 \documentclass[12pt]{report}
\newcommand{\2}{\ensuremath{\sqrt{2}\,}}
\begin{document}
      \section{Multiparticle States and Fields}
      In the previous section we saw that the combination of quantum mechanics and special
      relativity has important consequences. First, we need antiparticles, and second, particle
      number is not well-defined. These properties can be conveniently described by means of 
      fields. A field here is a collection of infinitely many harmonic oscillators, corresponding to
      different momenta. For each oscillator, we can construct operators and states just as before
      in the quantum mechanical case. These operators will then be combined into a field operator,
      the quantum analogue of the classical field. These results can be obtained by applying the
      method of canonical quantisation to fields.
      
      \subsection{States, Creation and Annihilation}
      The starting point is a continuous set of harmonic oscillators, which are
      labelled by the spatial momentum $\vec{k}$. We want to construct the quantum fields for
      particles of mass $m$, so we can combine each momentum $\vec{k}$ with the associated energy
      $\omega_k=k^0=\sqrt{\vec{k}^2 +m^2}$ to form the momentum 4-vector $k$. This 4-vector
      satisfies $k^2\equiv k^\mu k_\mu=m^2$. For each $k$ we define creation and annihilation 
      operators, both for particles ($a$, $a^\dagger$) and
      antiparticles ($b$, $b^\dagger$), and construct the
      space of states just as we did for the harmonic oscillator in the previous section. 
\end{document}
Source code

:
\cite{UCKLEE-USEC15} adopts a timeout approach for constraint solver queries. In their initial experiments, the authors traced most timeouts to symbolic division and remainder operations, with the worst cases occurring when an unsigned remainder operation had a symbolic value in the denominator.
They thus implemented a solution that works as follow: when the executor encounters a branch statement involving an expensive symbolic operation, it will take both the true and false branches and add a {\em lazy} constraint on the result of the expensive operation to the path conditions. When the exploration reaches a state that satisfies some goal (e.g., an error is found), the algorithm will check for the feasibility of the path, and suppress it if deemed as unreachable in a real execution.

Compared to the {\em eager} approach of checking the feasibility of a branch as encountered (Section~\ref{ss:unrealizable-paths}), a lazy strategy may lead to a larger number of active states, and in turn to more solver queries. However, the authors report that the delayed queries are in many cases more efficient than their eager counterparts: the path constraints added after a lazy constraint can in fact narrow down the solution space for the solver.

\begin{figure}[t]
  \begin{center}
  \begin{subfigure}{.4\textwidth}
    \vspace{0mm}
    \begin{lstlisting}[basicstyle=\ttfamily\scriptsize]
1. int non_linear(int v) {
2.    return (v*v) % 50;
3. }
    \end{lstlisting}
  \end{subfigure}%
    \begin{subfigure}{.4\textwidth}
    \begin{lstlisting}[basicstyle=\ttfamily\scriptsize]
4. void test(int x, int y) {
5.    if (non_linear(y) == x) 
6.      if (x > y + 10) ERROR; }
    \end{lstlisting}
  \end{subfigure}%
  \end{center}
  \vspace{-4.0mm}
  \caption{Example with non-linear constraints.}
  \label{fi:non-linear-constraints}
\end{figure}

++++++++++

WORK ORDER
Scan the entries for lines holding the string "approach", then copy every one of them.

WRITTEN RESPONSE
\cite{UCKLEE-USEC15} adopts a timeout approach for constraint solver queries. In their initial experiments, the authors traced most timeouts to symbolic division and remainder operations, with the worst cases occurring when an unsigned remainder operation had a symbolic value in the denominator.
Compared to the {\em eager} approach of checking the feasibility of a branch as encountered (Section~\ref{ss:unrealizable-paths}), a lazy strategy may lead to a larger number of active states, and in turn to more solver queries. However, the authors report that the delayed queries are in many cases more efficient than their eager counterparts: the path constraints added after a lazy constraint can in fact narrow down the solution space for the solver.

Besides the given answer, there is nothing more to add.